In a development that could reduce the emissions that exacerbate humanity’s climate crisis, an international team of engineers may have created the whitest coating yet—with the help of artificial intelligence.
Their new thermal coating could reduce energy bills significantly by keeping buildings cooler, according to research from the University of Texas-Austin, National University of Singapore, Shanghai Jiao Tong University, and Umea University in Sweden.
Their AI approach for creating complex materials that are ‘three-dimensional thermal meta-emitters’ resulted in 1,500 different materials that can selectively emit heat at various levels and in different manners—making them ideal for energy efficiency through more precise cooling and heating.
“Our machine learning framework represents a significant leap forward in the design of thermal meta-emitters,” said Professor Yuebing Zheng, in the Texas school’s mechanical engineering department, and co-leader of the study published in Nature.
“By automating the process, we can create materials with superior performance that were previously unimaginable.”
The team fabricated four materials and verified the effectiveness of one of the materials by applying it to a model house, and comparing its cooling effect to commercial paints.
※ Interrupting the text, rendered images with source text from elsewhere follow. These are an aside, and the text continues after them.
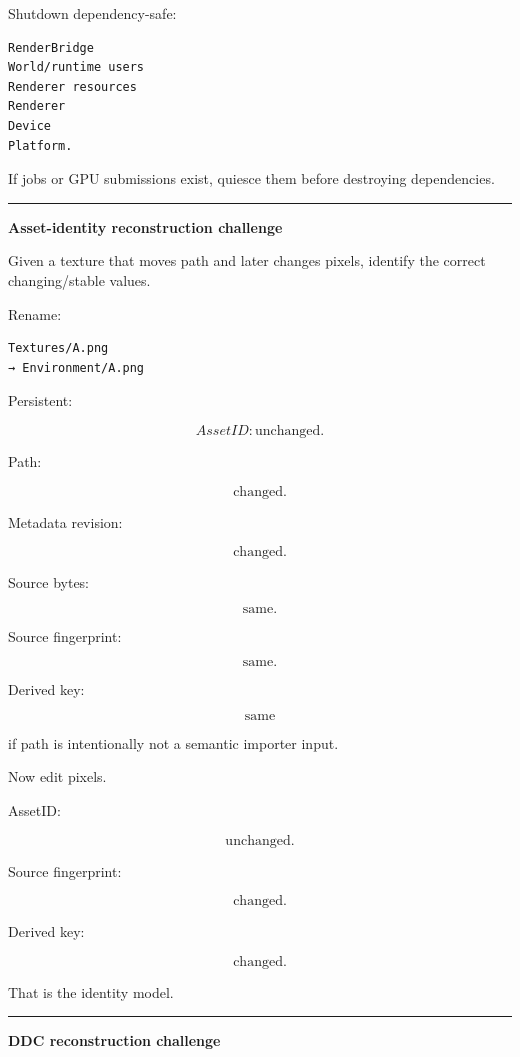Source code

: Shutdown dependency-safe:

\begin{verbatim}
RenderBridge
World/runtime users
Renderer resources
Renderer
Device
Platform.
\end{verbatim}

If jobs or GPU submissions exist, quiesce them before destroying dependencies.

\begin{center}\rule{0.5\linewidth}{0.5pt}\end{center}

\textbf{Asset-identity reconstruction challenge}

Given a texture that moves path and later changes pixels, identify the correct changing/stable values.

Rename:

\begin{verbatim}
Textures/A.png
→ Environment/A.png
\end{verbatim}

Persistent:

\[
AssetID:
\text{unchanged}.
\]

Path:

\[
\text{changed}.
\]

Metadata revision:

\[
\text{changed}.
\]

Source bytes:

\[
\text{same}.
\]

Source fingerprint:

\[
\text{same}.
\]

Derived key:

\[
\text{same}
\]

if path is intentionally not a semantic importer input.

Now edit pixels.

AssetID:

\[
\text{unchanged}.
\]

Source fingerprint:

\[
\text{changed}.
\]

Derived key:

\[
\text{changed}.
\]

That is the identity model.

\begin{center}\rule{0.5\linewidth}{0.5pt}\end{center}

\textbf{DDC reconstruction challenge}

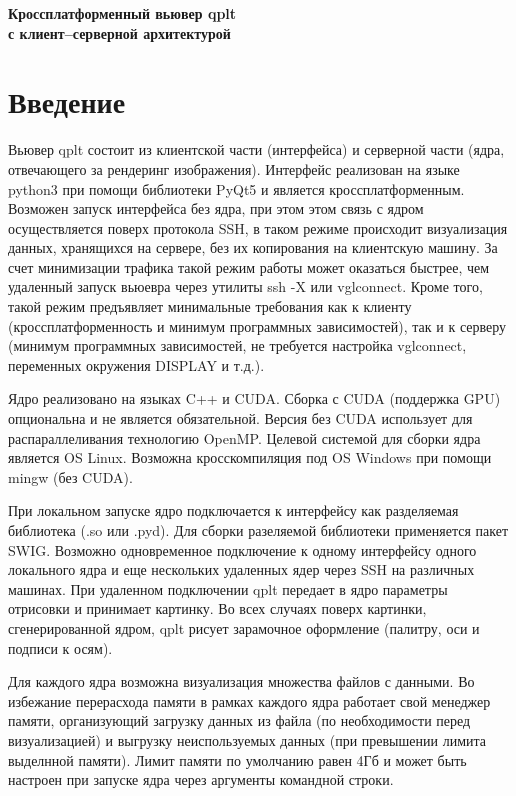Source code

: \documentclass[12pt]{article}
\begin{document}
\begin{center}
  \bf\LARGE Кроссплатформенный вьювер qplt \\ с клиент--серверной архитектурой
\end{center}

\tableofcontents

\section{Введение}
Вьювер qplt  состоит из клиентской части (интерфейса)
и серверной части (ядра, отвечающего за рендеринг изображения). Интерфейс реализован на языке python3 при помощи библиотеки PyQt5 и является кроссплатформенным.
Возможен запуск интерфейса без ядра, при этом этом связь с ядром осуществляется поверх протокола SSH,
в таком режиме происходит визуализация данных, хранящихся на сервере, без их копирования на клиентскую машину.
За счет минимизации трафика такой режим работы может оказаться быстрее, чем удаленный запуск вьюевра через утилиты ssh -X или vglconnect.
Кроме того, такой режим предъявляет минимальные требования как к клиенту (кроссплатформенность и минимум программных зависимостей),
так и к серверу (минимум программных зависимостей, не требуется настройка vglconnect, переменных окружения DISPLAY и т.д.).


Ядро реализовано на языках C++ и CUDA. Сборка с CUDA (поддержка GPU) опциональна и не является обязательной.
Версия без CUDA использует для распараллеливания технологию OpenMP.
Целевой системой для сборки ядра является OS Linux. Возможна кросскомпиляция под OS Windows при помощи mingw (без CUDA).

При локальном запуске ядро подключается к интерфейсу как разделяемая библиотека (.so или .pyd). Для сборки разеляемой библиотеки применяется пакет SWIG. 
Возможно одновременное подключение к одному интерфейсу одного локального ядра и еще нескольких удаленных ядер через  SSH на различных машинах.
При удаленном подключении qplt передает в ядро параметры отрисовки и принимает картинку. Во всех случаях поверх картинки, сгенерированной ядром,
qplt рисует зарамочное оформление (палитру, оси и подписи к осям).


Для каждого ядра возможна визуализация множества файлов с данными. Во избежание перерасхода памяти в рамках каждого ядра работает свой менеджер памяти,
организующий загрузку данных из файла (по необходимости перед визуализацией) и выгрузку неиспользуемых данных (при превышении лимита выделнной памяти). 
Лимит памяти по умолчанию равен 4Гб и может быть настроен при запуске ядра через аргументы командной строки.
\end{document}
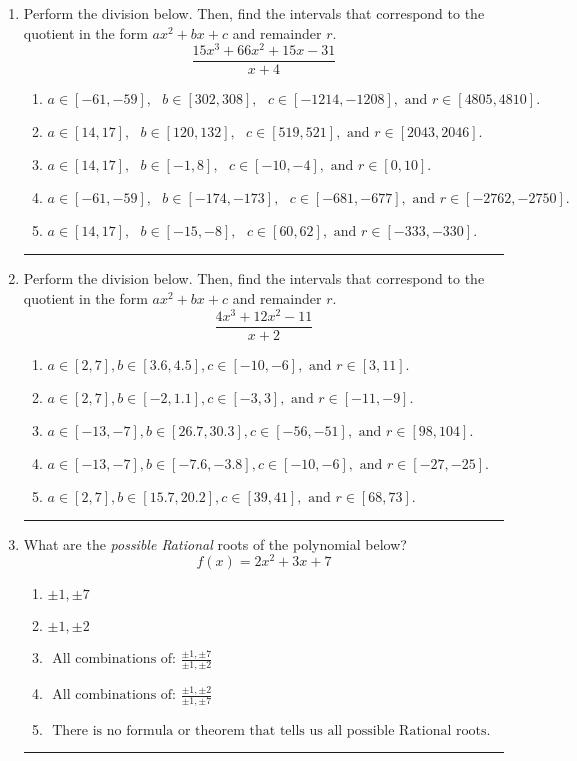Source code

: \documentclass[14pt]{extbook}
\newcommand{\litem}[1]{\item#1\hspace*{-1cm}\rule{\textwidth}{0.4pt}}
\begin{document}
\begin{enumerate}
{\begin{enumerate}[label=\Alph*.]
\end{enumerate} }
\litem{
Perform the division below. Then, find the intervals that correspond to the quotient in the form $ax^2+bx+c$ and remainder $r$.\[ \frac{15x^{3} +66 x^{2} +15 x -31}{x + 4} \]\begin{enumerate}[label=\Alph*.]
\item \( a \in [-61, -59], \text{   } b \in [302, 308], \text{   } c \in [-1214, -1208], \text{   and   } r \in [4805, 4810]. \)
\item \( a \in [14, 17], \text{   } b \in [120, 132], \text{   } c \in [519, 521], \text{   and   } r \in [2043, 2046]. \)
\item \( a \in [14, 17], \text{   } b \in [-1, 8], \text{   } c \in [-10, -4], \text{   and   } r \in [0, 10]. \)
\item \( a \in [-61, -59], \text{   } b \in [-174, -173], \text{   } c \in [-681, -677], \text{   and   } r \in [-2762, -2750]. \)
\item \( a \in [14, 17], \text{   } b \in [-15, -8], \text{   } c \in [60, 62], \text{   and   } r \in [-333, -330]. \)

\end{enumerate} }
\litem{
Perform the division below. Then, find the intervals that correspond to the quotient in the form $ax^2+bx+c$ and remainder $r$.\[ \frac{4x^{3} +12 x^{2} -11}{x + 2} \]\begin{enumerate}[label=\Alph*.]
\item \( a \in [2, 7], b \in [3.6, 4.5], c \in [-10, -6], \text{ and } r \in [3, 11]. \)
\item \( a \in [2, 7], b \in [-2, 1.1], c \in [-3, 3], \text{ and } r \in [-11, -9]. \)
\item \( a \in [-13, -7], b \in [26.7, 30.3], c \in [-56, -51], \text{ and } r \in [98, 104]. \)
\item \( a \in [-13, -7], b \in [-7.6, -3.8], c \in [-10, -6], \text{ and } r \in [-27, -25]. \)
\item \( a \in [2, 7], b \in [15.7, 20.2], c \in [39, 41], \text{ and } r \in [68, 73]. \)

\end{enumerate} }
\litem{
What are the \textit{possible Rational} roots of the polynomial below?\[ f(x) = 2x^{2} +3 x + 7 \]\begin{enumerate}[label=\Alph*.]
\item \( \pm 1,\pm 7 \)
\item \( \pm 1,\pm 2 \)
\item \( \text{ All combinations of: }\frac{\pm 1,\pm 7}{\pm 1,\pm 2} \)
\item \( \text{ All combinations of: }\frac{\pm 1,\pm 2}{\pm 1,\pm 7} \)
\item \( \text{ There is no formula or theorem that tells us all possible Rational roots.} \)


\end{enumerate}}
\end{enumerate}
\end{document}
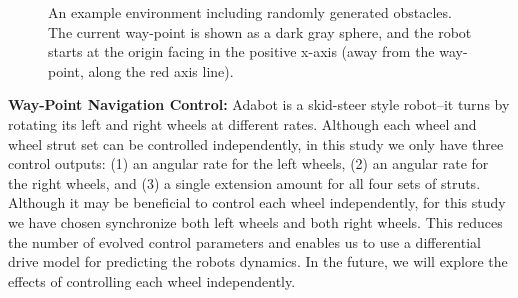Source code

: \begin{figure}[!ht]
    \centering



    \caption{An example environment including randomly generated obstacles. The current way-point is shown as a dark gray sphere, and the robot starts at the origin facing in the positive x-axis (away from the way-point, along the red axis line).}
    \label{fig:simulation-environment}


\end{figure}

\noindent
\textbf{Way-Point Navigation Control:}
%
Adabot is a skid-steer style robot--it turns by rotating its left and right wheels at different rates. Although each wheel and wheel strut set can be controlled independently, in this study we only have three control outputs: (1) an angular rate for the left wheels, (2) an angular rate for the right wheels, and (3) a single extension amount for all four sets of struts.
%
Although it may be beneficial to control each wheel independently, for this study we have chosen synchronize both left wheels and both right wheels.
%
This reduces the number of evolved control parameters and enables us to use  a differential drive model for predicting the robots dynamics. In the future, we will explore the effects of controlling each wheel independently.


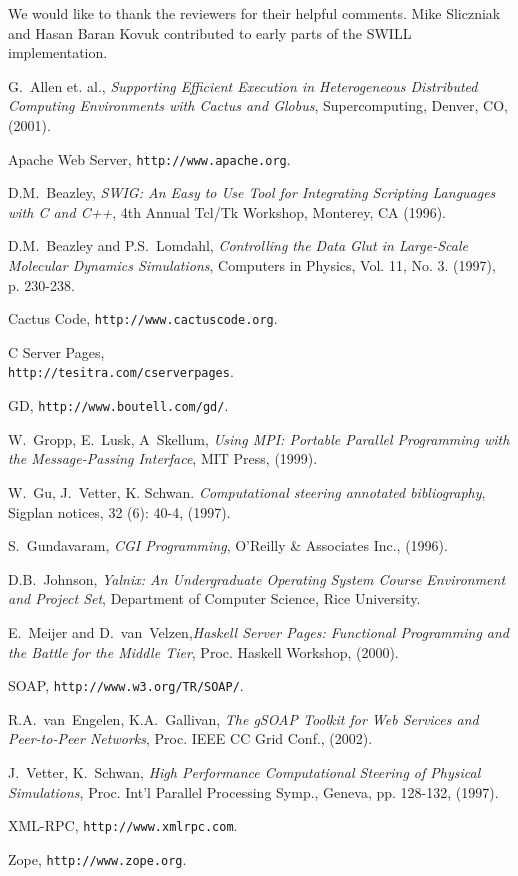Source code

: We would like to thank the reviewers for their helpful comments.   Mike Sliczniak and Hasan Baran Kovuk
contributed to early parts of the SWILL implementation.   

\begin{thebibliography}{99}

 G.~Allen et. al., {\em Supporting Efficient Execution in Heterogeneous Distributed Computing Environments with Cactus and Globus}, Supercomputing, Denver, CO, (2001).

 Apache Web Server, {\tt http://www.apache.org}.

 D.M.~Beazley, {\em SWIG: An Easy to Use Tool for Integrating Scripting Languages with C and C++}, 4th Annual Tcl/Tk Workshop, Monterey, CA (1996).

 D.M.~Beazley and P.S.~Lomdahl, {\em Controlling the Data Glut in Large-Scale Molecular Dynamics Simulations}, Computers in Physics, Vol. 11, No. 3. (1997), p. 230-238. 


 Cactus Code, {\tt http://www.cactuscode.org}.

 C Server Pages,\\
 {\tt  http://tesitra.com/cserverpages}.

 GD, {\tt http://www.boutell.com/gd/}.

 W.~Gropp, E.~Lusk, A~Skellum, {\em Using MPI: Portable Parallel Programming with the Message-Passing Interface}, MIT Press, (1999).

 W.~Gu, J.~Vetter, K. Schwan. {\em Computational steering 
annotated bibliography},  Sigplan notices, 32 (6): 40-4, (1997). 

 S.~Gundavaram, {\em CGI Programming}, O'Reilly \& Associates Inc., (1996).

 D.B.~Johnson, {\em Yalnix: An Undergraduate
Operating System Course Environment and Project Set}, Department of
Computer Science, Rice University.

 E.~Meijer and D.~van~Velzen,{\em Haskell Server Pages: Functional Programming and the Battle for the Middle Tier}, Proc. Haskell Workshop, (2000).

 SOAP, {\tt http://www.w3.org/TR/SOAP/}.

 R.A.~van~Engelen, K.A.~Gallivan, {\em The gSOAP Toolkit for Web Services and Peer-to-Peer Networks}, Proc. IEEE CC Grid Conf., (2002).

 J.~Vetter, K.~Schwan, {\em High Performance Computational 
Steering of Physical Simulations}, Proc. Int'l Parallel Processing Symp., 
Geneva, pp. 128-132, (1997). 

 XML-RPC, {\tt http://www.xmlrpc.com}.

 Zope, {\tt http://www.zope.org}.

\end{thebibliography}


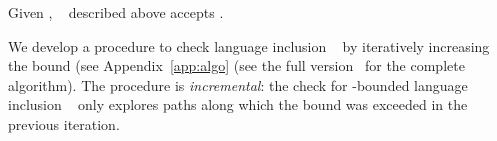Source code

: \begin{proposition}
Given , \nfa~ described above accepts .
\end{proposition}


We develop a procedure to check 
language inclusion \upto~ by iteratively increasing the bound 
\ifappendix
(see Appendix~\ref{app:algo}
\else
(see the full version~\cite{fullversion}
\fi
for the complete algorithm). 
The procedure is {\em incremental}: the check for -bounded language
inclusion \upto~ only explores paths along which the bound 
was exceeded in the previous iteration. 






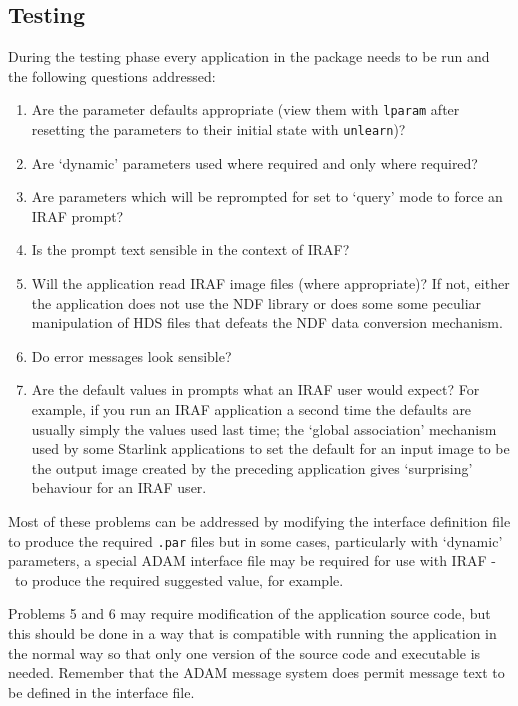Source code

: \documentclass[twoside,11pt]{article}
\newcommand{\htmlref}[2]{#1}
\newcommand{\xlabel}[1]{}
\newcommand{\dash}{--}
\renewcommand{\dash}{-}
\begin{document}
\subsection{\xlabel{testing}Testing}

During the testing phase every application in the package needs to be run
and the following questions addressed:

\begin{enumerate}

\item \label{pardefs}Are the parameter defaults appropriate 
(view them with \texttt{lparam}
after resetting the parameters to their initial state with \texttt{unlearn})?

\item \label{dynamic} Are
\htmlref{`dynamic' parameters}{dynamic_parameters}
used where required and only where required?

\item \label{repeated} Are parameters which will be reprompted for set to 
`query' mode to force an IRAF prompt?

\item \label{prompt}Is the prompt text sensible in the context of IRAF?

\item \label{images}Will the application read IRAF image files 
(where appropriate)? If not,
either the application does not use the NDF library or does some some
peculiar manipulation of HDS files that defeats the NDF data conversion 
mechanism.

\item \label{error}Do error messages look sensible?

\item \label{promptdefs}Are the default values in prompts what 
an IRAF user would expect? 
For example, if you run an IRAF application a second time the defaults are
usually simply the values used last time; the `global association' mechanism
used by some Starlink applications to set the default for an input image to be
the output image created by the preceding application gives `surprising'
behaviour for an IRAF user.

\end{enumerate}

Most of these problems can be addressed by modifying the interface definition
file to produce the required \texttt{.par} files but in some cases, particularly
with `dynamic' parameters, a special ADAM interface file may be required for
use with IRAF \dash\ to produce the required suggested value, for example.

Problems 5 and 6 may require modification of the application 
source code, but this should be done in a way that is compatible with running
the application in the normal way so that only one version of the source
code and executable is needed.  Remember that the ADAM message system does
permit message text to be defined in the interface file.
\end{document}
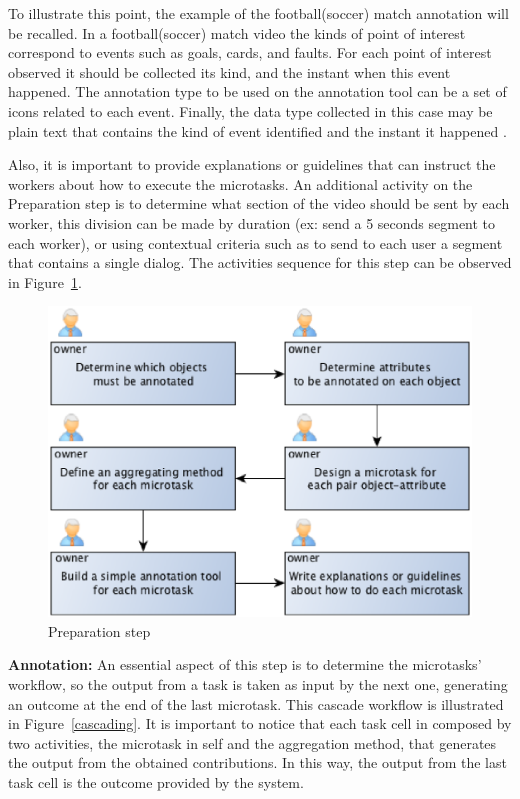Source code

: To illustrate this point, the example of the football(soccer) match annotation will be recalled. In a football(soccer) match video the kinds of point of interest correspond to events such as goals, cards, and faults. For each point of interest observed it should be collected its kind, and the instant when this event happened. The annotation type to be used on the annotation tool can be a set of icons related to each event. Finally, the data type collected in this case may be plain text that contains the kind of event identified and the instant it happened \cite{santos2007estrategia}.

Also, it is important to provide explanations or guidelines that can instruct the workers about how to execute the microtasks. An additional activity on the Preparation step is to determine what section of the video should be sent by each worker, this division can be made by duration (ex: send a 5 seconds segment to each worker), or using contextual criteria such as to send to each user a segment that contains a single dialog. The activities sequence for this step can be observed in Figure~\ref{preparation}.

\begin{figure}[h]
	\centerline{\includegraphics[scale=0.4] {figure/preparation}}
	\caption{Preparation step}
	\label{preparation}
\end{figure}


\textbf{Annotation:} An essential aspect of this step is to determine the microtasks' workflow, so the output from a task is taken as input by the next one, generating an outcome at the end of the last microtask. This cascade workflow is illustrated in Figure~\ref{cascading}. It is important to notice that each task cell in composed by two activities, the microtask in self and the aggregation method, that generates the output from the obtained contributions. In this way, the output from the last task cell is the outcome provided by the system.

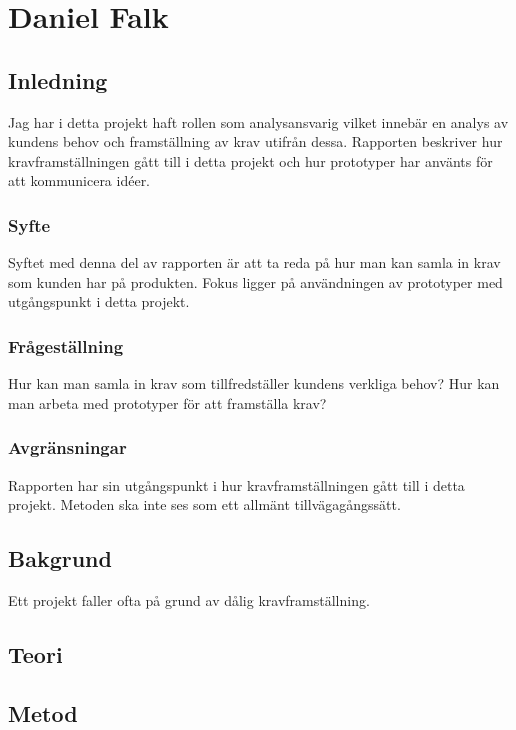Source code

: \section{Daniel Falk}
\subsection{Inledning}
Jag har i detta projekt haft rollen som analysansvarig vilket innebär en analys av kundens behov och framställning av krav utifrån dessa. Rapporten beskriver hur kravframställningen gått till i detta projekt och hur prototyper har använts för att kommunicera idéer.
\subsubsection{Syfte}
Syftet med denna del av rapporten är att ta reda på hur man kan samla in krav som kunden har på produkten. Fokus ligger på användningen av prototyper med utgångspunkt i detta projekt.
\subsubsection{Frågeställning}
Hur kan man samla in krav som tillfredställer kundens verkliga behov?
Hur kan man arbeta med prototyper för att framställa krav?

\subsubsection{Avgränsningar}
Rapporten har sin utgångspunkt i hur kravframställningen gått till i detta projekt. Metoden ska inte ses som ett allmänt tillvägagångssätt.
\subsection{Bakgrund}
Ett projekt faller ofta på grund av dålig kravframställning. %
\subsection{Teori}
\subsection{Metod}
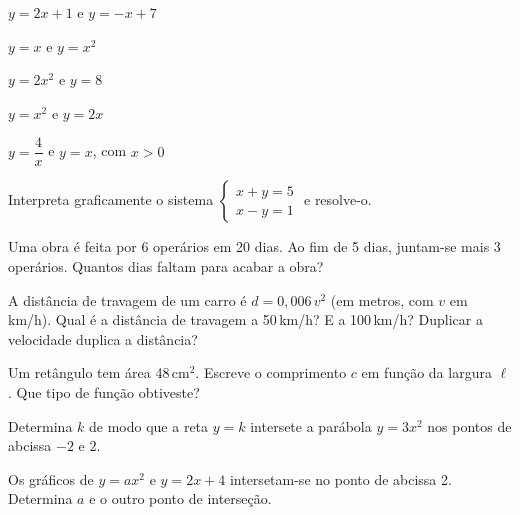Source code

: \documentclass[12pt]{article}
\begin{document}
\begin{exercicios}
  \item $y = 2x + 1$ \; e \; $y = -x + 7$
  \item $y = x$ \; e \; $y = x^2$
  \item $y = 2x^2$ \; e \; $y = 8$
  \item $y = x^2$ \; e \; $y = 2x$
  \item $y = \dfrac{4}{x}$ \; e \; $y = x$, com $x > 0$
  \item Interpreta graficamente o sistema $\begin{cases} x + y = 5 \\ x - y = 1 \end{cases}$ e resolve-o.
\end{exercicios}

\begin{exercicios}
  \item Uma obra é feita por 6 operários em 20 dias. Ao fim de 5 dias, juntam-se mais 3 operários. Quantos dias faltam para acabar a obra?
  \item A distância de travagem de um carro é $d = 0{,}006\,v^2$ (em metros, com $v$ em km/h). Qual é a distância de travagem a 50\,km/h? E a 100\,km/h? Duplicar a velocidade duplica a distância?
  \item Um retângulo tem área 48\,cm$^2$. Escreve o comprimento $c$ em função da largura $\ell$. Que tipo de função obtiveste?
  \item Determina $k$ de modo que a reta $y = k$ intersete a parábola $y = 3x^2$ nos pontos de abcissa $-2$ e $2$.
  \item Os gráficos de $y = ax^2$ e $y = 2x + 4$ intersetam-se no ponto de abcissa 2. Determina $a$ e o outro ponto de interseção.
\end{exercicios}
\end{document}
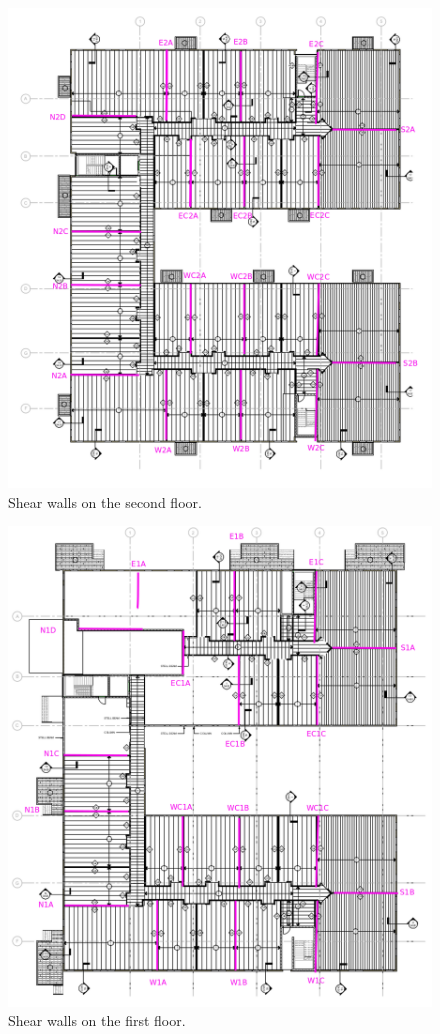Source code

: \begin{figure}
  \begin{center}
  \includegraphics[width=120mm]{figures/2nd_floor_key_plan}
  \end{center}
  \caption{Shear walls on the second floor.}\label{fg_2nd_floor_key_plan}
\end{figure}


\begin{figure}
  \begin{center}
  \includegraphics[width=120mm]{figures/1st_floor_key_plan}
  \end{center}
  \caption{Shear walls on the first floor.}\label{fg_1st_floor_key_plan}
\end{figure}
After a four-hour midday exposure to direct sunlight, the meta-emitter-coated building roof came in between 5 and 20 degrees Celsius cooler, on average, (between 9° and 36° Fahrenheit cooler) than the ones with white and gray paints, respectively.
The researchers estimated that this level of cooling could save the equivalent of 15,800 kilowatts per year in an apartment building in a hot climate like Rio de Janeiro or Bangkok. A typical air conditioning unit uses about 1,500 kilowatts annually.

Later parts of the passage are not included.